[Records contained in a dataset]
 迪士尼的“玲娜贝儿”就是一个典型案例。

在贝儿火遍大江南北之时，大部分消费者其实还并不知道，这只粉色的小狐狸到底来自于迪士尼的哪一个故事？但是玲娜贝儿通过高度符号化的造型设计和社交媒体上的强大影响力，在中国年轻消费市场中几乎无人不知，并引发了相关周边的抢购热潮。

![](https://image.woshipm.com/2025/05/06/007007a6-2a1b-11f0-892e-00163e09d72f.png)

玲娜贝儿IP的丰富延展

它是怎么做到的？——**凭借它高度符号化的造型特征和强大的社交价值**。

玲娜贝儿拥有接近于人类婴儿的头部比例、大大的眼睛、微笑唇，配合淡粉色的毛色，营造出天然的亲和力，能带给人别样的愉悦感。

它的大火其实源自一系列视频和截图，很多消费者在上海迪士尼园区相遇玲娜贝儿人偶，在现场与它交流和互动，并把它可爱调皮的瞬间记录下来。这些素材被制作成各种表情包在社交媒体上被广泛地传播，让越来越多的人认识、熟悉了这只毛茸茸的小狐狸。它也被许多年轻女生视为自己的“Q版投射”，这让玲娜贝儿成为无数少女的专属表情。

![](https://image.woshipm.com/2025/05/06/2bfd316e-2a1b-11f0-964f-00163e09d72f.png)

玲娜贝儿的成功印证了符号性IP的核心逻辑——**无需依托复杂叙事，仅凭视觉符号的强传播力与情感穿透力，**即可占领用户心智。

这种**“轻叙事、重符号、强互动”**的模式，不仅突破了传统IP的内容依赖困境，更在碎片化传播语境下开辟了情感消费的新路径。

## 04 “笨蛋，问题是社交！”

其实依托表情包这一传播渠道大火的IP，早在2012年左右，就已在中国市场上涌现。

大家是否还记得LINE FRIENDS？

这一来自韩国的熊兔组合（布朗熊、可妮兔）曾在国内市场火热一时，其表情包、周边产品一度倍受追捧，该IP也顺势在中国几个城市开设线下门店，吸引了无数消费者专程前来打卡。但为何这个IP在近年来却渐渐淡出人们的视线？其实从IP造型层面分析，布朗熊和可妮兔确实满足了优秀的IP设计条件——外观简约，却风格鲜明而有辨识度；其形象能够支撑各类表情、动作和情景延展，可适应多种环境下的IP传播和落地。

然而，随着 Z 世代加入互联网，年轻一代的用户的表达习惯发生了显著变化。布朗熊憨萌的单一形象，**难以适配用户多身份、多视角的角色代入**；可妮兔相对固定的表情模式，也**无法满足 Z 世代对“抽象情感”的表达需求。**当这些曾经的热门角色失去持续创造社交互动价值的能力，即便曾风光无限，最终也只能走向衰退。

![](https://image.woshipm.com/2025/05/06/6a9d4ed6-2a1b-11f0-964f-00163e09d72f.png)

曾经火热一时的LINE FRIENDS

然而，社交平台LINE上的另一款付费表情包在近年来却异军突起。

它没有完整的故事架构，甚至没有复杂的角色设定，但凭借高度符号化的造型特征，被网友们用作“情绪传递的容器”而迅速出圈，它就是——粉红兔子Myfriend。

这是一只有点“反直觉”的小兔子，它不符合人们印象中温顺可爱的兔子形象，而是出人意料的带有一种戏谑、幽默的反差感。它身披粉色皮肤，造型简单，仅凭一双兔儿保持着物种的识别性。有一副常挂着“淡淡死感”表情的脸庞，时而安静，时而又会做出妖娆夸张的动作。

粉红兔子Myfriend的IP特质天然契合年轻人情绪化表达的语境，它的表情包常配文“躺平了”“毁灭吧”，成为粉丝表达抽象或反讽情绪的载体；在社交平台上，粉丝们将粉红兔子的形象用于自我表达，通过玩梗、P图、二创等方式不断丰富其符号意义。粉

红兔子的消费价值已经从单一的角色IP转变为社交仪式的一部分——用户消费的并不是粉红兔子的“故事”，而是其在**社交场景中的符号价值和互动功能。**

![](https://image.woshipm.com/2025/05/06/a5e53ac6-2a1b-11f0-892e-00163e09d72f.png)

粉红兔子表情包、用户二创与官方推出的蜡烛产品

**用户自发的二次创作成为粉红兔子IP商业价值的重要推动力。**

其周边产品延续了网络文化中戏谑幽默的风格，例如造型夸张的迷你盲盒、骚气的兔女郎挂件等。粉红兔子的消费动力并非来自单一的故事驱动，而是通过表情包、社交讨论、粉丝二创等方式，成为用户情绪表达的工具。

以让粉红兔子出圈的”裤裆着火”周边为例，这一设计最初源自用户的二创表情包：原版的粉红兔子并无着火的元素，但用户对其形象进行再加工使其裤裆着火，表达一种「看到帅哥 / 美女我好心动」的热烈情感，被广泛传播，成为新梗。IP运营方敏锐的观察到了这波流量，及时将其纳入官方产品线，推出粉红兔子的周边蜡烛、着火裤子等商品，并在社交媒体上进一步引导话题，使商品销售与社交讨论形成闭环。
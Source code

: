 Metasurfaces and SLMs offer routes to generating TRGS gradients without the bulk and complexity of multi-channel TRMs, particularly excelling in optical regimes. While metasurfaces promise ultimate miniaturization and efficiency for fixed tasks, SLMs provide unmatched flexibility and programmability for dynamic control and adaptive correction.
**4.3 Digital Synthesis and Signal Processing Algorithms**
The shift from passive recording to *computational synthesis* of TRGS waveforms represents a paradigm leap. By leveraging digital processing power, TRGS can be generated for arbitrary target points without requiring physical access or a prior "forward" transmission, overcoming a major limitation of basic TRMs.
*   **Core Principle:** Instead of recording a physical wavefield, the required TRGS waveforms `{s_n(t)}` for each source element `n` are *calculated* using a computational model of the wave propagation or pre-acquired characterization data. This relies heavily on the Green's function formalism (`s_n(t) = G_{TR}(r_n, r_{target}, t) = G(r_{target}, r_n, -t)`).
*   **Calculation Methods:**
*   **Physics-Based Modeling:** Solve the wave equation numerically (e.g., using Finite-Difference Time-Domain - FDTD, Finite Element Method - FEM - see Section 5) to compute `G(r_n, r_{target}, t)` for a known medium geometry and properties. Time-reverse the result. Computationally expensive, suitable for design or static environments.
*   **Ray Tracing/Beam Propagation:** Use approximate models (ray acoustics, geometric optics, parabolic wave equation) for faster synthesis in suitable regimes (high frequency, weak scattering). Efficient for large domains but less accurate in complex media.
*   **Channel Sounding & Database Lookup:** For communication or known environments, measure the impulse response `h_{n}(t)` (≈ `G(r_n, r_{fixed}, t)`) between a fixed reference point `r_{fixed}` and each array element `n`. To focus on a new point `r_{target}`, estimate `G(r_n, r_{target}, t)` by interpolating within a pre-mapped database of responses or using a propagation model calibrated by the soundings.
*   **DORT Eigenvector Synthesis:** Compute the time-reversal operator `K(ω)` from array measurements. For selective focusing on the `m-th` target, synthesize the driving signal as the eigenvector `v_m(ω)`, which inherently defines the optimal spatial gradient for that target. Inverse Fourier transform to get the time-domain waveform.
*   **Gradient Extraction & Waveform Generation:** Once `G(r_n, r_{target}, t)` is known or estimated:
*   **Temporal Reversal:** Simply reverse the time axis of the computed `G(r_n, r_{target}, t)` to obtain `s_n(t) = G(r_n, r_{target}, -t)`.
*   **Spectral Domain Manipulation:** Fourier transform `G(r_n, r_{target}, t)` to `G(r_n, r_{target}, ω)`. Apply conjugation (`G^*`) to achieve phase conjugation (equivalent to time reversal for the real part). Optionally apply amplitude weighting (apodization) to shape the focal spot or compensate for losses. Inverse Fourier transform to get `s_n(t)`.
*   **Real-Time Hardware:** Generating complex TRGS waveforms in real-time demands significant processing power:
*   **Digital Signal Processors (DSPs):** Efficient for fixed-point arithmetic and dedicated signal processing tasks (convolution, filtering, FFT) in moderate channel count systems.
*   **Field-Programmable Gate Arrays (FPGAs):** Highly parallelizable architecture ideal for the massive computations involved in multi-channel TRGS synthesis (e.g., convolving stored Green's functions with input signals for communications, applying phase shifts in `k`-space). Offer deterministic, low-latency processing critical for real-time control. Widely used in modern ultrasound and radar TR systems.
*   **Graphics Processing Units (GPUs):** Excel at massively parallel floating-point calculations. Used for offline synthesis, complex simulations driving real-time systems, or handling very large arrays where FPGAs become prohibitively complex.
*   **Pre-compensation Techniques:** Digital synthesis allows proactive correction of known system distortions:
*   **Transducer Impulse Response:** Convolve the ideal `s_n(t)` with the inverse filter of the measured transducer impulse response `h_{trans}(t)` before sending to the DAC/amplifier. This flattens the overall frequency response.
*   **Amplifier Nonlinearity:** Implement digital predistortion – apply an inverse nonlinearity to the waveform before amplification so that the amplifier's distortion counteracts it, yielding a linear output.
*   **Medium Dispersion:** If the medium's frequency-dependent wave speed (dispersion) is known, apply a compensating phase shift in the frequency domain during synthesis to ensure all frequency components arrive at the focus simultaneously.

**PROBLEM TO WORK ON:** Above are the records; from them, give again exactly the lines from the one containing "Extraction & Waveform" to the one containing "Hardware:** Generating complex", both lines included, and nothing more.

**PROBLEM SOLUTION:**
*   **Gradient Extraction & Waveform Generation:** Once `G(r_n, r_{target}, t)` is known or estimated:
*   **Temporal Reversal:** Simply reverse the time axis of the computed `G(r_n, r_{target}, t)` to obtain `s_n(t) = G(r_n, r_{target}, -t)`.
*   **Spectral Domain Manipulation:** Fourier transform `G(r_n, r_{target}, t)` to `G(r_n, r_{target}, ω)`. Apply conjugation (`G^*`) to achieve phase conjugation (equivalent to time reversal for the real part). Optionally apply amplitude weighting (apodization) to shape the focal spot or compensate for losses. Inverse Fourier transform to get `s_n(t)`.
*   **Real-Time Hardware:** Generating complex TRGS waveforms in real-time demands significant processing power:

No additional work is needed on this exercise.